SUPPLIED RECORDS:
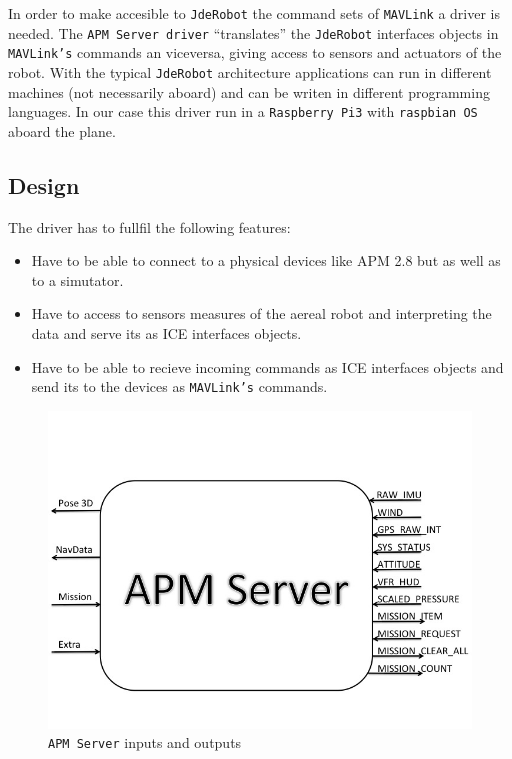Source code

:\documentclass{llncs}
\begin{document}
In order to make accesible to \texttt{JdeRobot} the command sets of \texttt{MAVLink} a driver is needed. The \texttt{APM Server driver} ``translates'' the \texttt{JdeRobot} interfaces objects in \texttt{MAVLink's} commands an viceversa, giving access to sensors and actuators of the robot. With the typical \texttt{JdeRobot} architecture applications can run in different machines (not necessarily aboard) and can be writen in different programming languages. 
In our case this driver run in a \texttt{Raspberry Pi3} with \texttt{raspbian OS} aboard the plane.

\subsection{Design}
\label{sec:design}

The driver has to fullfil the following features:

\begin{itemize}
\item Have to be able to connect to a physical devices like APM 2.8 but as well as to a simutator.
\item Have to access to sensors measures of the aereal robot and interpreting the data and serve its as ICE interfaces objects.
\item Have to be able to recieve incoming commands as ICE interfaces objects and send its to the devices as \texttt{MAVLink's} commands.
\end{itemize}

\begin{figure}[h]
  \centering
  \includegraphics[scale=0.5]{img/diseno.jpg}
  \caption{\texttt{APM Server} inputs and outputs}
  \label{fig:diseno_apms_caja_negra}
\end{figure}
\end{document}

EXERCISE DETAILS:
Copy every line of the listing where the word "Server" appears.

EXPECTED ANSWER:
In order to make accesible to \texttt{JdeRobot} the command sets of \texttt{MAVLink} a driver is needed. The \texttt{APM Server driver} ``translates'' the \texttt{JdeRobot} interfaces objects in \texttt{MAVLink's} commands an viceversa, giving access to sensors and actuators of the robot. With the typical \texttt{JdeRobot} architecture applications can run in different machines (not necessarily aboard) and can be writen in different programming languages. 
  \caption{\texttt{APM Server} inputs and outputs}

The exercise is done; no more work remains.